[[ Source material open ]]

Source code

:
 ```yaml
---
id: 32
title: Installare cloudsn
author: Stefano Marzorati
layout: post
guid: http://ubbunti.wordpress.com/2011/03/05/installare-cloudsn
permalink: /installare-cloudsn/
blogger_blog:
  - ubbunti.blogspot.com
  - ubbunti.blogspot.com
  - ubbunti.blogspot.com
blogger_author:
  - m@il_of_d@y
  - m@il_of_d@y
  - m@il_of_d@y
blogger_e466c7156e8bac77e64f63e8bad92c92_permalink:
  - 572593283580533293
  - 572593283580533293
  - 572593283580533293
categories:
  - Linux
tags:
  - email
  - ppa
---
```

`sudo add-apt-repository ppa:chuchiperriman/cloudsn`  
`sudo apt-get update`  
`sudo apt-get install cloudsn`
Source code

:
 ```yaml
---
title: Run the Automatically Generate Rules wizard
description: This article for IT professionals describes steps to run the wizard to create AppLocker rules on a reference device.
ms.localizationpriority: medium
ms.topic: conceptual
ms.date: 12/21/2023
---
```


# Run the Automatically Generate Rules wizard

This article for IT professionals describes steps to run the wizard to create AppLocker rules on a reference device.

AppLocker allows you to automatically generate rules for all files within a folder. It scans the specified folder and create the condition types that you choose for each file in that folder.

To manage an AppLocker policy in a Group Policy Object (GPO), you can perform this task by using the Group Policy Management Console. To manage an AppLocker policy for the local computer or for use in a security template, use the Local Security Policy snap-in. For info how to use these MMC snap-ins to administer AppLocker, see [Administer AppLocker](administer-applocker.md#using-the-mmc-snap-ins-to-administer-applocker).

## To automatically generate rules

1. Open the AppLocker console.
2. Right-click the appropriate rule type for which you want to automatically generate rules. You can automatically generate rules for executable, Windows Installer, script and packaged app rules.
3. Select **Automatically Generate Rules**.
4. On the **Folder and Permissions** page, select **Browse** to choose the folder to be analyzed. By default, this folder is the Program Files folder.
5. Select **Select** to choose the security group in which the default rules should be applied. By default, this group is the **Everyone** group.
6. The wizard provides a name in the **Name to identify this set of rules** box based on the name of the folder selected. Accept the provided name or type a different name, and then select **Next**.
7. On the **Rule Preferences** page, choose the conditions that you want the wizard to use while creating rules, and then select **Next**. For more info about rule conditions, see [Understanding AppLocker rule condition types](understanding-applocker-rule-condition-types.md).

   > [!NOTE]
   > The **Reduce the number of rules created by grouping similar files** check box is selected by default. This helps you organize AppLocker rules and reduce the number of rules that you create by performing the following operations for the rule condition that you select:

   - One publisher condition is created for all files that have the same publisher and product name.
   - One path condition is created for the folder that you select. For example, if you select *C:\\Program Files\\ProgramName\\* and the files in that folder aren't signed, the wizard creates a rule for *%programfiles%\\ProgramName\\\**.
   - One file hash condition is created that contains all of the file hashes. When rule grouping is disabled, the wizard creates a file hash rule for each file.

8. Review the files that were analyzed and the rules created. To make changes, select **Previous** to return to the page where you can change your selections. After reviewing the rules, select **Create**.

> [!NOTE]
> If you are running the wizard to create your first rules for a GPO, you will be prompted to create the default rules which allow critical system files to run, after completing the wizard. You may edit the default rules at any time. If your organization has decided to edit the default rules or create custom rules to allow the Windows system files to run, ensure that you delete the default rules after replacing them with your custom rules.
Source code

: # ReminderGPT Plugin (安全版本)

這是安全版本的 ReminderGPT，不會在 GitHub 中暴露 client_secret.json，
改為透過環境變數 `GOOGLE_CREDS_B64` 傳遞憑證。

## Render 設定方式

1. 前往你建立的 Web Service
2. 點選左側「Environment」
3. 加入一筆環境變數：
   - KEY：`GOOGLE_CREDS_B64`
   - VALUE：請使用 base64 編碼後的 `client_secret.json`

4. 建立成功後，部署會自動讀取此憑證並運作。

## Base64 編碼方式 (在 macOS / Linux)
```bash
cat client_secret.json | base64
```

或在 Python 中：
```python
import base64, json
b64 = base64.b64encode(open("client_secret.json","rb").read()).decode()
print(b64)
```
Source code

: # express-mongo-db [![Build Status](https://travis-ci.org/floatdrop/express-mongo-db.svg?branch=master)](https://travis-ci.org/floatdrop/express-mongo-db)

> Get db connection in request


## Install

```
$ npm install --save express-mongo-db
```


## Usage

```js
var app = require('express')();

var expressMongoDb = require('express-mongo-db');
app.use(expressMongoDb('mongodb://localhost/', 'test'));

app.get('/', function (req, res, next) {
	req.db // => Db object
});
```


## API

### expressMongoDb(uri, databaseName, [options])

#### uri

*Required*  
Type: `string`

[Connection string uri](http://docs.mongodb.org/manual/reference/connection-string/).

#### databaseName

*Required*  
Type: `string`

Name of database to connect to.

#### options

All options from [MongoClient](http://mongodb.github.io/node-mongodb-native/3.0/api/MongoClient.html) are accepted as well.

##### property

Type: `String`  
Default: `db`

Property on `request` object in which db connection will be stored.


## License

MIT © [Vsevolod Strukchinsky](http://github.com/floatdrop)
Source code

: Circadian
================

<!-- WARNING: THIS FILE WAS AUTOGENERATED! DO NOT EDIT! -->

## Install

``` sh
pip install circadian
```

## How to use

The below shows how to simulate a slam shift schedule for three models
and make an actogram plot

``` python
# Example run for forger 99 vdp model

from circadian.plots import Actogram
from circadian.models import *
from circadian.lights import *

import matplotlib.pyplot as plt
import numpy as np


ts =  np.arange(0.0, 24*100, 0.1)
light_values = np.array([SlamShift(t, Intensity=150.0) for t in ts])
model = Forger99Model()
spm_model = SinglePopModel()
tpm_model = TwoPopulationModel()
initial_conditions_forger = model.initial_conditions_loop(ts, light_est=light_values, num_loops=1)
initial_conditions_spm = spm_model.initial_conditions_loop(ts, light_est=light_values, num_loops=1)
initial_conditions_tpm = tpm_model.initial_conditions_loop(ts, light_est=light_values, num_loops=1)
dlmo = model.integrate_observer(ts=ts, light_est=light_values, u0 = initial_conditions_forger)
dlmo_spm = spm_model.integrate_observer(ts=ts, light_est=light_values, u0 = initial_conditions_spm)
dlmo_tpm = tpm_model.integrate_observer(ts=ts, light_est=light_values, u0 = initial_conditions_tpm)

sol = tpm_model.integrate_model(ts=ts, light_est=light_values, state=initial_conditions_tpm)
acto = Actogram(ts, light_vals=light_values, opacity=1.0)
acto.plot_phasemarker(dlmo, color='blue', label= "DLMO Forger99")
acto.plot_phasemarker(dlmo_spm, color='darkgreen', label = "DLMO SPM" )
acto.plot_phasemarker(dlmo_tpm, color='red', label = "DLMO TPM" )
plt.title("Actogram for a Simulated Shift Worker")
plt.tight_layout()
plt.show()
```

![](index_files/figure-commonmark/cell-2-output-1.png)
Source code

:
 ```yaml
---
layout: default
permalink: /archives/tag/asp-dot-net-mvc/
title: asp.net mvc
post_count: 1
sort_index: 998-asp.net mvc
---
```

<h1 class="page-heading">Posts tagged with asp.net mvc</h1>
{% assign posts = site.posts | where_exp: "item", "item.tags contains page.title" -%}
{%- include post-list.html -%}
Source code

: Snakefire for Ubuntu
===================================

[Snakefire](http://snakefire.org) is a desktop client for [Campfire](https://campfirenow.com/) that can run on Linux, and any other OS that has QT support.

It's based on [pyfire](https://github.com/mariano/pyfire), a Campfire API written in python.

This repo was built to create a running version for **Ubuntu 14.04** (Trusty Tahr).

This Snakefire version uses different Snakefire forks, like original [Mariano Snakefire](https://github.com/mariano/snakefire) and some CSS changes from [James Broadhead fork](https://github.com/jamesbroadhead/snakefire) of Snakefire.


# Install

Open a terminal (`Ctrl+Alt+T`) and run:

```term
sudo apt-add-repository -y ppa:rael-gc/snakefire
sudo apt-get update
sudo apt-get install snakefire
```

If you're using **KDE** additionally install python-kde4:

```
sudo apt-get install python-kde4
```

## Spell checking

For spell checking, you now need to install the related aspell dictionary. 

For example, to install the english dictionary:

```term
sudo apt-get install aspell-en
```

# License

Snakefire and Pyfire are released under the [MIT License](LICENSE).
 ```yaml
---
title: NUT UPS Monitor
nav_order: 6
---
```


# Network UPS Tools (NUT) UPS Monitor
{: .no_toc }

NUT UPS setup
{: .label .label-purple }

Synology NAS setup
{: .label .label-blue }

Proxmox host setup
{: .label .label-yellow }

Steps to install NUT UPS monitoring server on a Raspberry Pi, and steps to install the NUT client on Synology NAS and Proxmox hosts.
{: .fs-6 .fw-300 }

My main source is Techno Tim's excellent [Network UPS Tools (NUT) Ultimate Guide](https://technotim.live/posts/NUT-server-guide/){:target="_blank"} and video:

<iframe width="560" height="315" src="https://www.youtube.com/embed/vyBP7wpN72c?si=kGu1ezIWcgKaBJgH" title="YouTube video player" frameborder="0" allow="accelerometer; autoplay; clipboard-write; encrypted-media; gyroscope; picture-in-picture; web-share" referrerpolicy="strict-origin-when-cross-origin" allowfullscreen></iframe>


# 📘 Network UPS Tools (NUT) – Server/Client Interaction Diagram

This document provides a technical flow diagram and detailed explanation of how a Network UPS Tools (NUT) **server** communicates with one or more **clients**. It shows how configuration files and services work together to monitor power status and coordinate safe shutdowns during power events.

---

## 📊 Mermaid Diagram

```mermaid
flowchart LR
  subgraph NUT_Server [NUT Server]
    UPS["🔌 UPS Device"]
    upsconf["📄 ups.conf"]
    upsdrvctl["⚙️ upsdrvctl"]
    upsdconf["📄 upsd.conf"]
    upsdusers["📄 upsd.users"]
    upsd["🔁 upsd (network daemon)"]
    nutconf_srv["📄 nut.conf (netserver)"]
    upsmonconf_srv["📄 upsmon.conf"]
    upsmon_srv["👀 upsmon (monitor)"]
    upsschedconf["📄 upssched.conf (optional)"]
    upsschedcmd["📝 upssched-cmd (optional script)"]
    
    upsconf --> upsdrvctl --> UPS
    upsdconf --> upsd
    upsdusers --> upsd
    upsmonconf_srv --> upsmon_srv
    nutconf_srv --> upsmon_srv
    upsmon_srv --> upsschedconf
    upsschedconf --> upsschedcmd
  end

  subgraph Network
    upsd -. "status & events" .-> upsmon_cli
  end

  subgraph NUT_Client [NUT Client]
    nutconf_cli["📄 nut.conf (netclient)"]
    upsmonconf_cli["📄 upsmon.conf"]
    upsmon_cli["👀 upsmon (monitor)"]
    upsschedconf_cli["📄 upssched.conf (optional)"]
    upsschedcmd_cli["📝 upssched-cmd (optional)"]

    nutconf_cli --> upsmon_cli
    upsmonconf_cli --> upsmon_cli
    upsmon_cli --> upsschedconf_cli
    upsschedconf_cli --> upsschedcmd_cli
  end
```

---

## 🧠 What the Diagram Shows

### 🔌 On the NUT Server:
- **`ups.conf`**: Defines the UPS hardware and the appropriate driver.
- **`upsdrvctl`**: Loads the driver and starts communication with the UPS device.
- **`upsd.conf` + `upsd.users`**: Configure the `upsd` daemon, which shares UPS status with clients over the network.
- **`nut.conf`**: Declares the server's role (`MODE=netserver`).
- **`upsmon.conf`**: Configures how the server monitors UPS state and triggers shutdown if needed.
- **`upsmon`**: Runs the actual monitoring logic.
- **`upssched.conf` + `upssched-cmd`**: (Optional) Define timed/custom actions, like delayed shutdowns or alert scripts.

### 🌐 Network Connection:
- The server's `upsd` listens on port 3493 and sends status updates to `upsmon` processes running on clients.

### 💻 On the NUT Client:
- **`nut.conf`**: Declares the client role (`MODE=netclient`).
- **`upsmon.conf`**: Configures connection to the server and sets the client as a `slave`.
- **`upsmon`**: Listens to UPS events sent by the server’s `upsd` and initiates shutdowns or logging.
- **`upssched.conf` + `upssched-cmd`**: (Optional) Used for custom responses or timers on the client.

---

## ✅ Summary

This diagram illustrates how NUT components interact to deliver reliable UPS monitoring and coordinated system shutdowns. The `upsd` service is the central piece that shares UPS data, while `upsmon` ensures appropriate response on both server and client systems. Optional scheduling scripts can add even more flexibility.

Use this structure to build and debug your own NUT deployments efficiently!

[[ Source material closed ]]

• What you need to do: Output only an exact transcription of the lines above from the one with "### expressMongoDb(uri, databaseName, [options])" up to and including the one with "#### options".

• Answer for this exercise:
### expressMongoDb(uri, databaseName, [options])

#### uri

*Required*  
Type: `string`

[Connection string uri](http://docs.mongodb.org/manual/reference/connection-string/).

#### databaseName

*Required*  
Type: `string`

Name of database to connect to.

#### options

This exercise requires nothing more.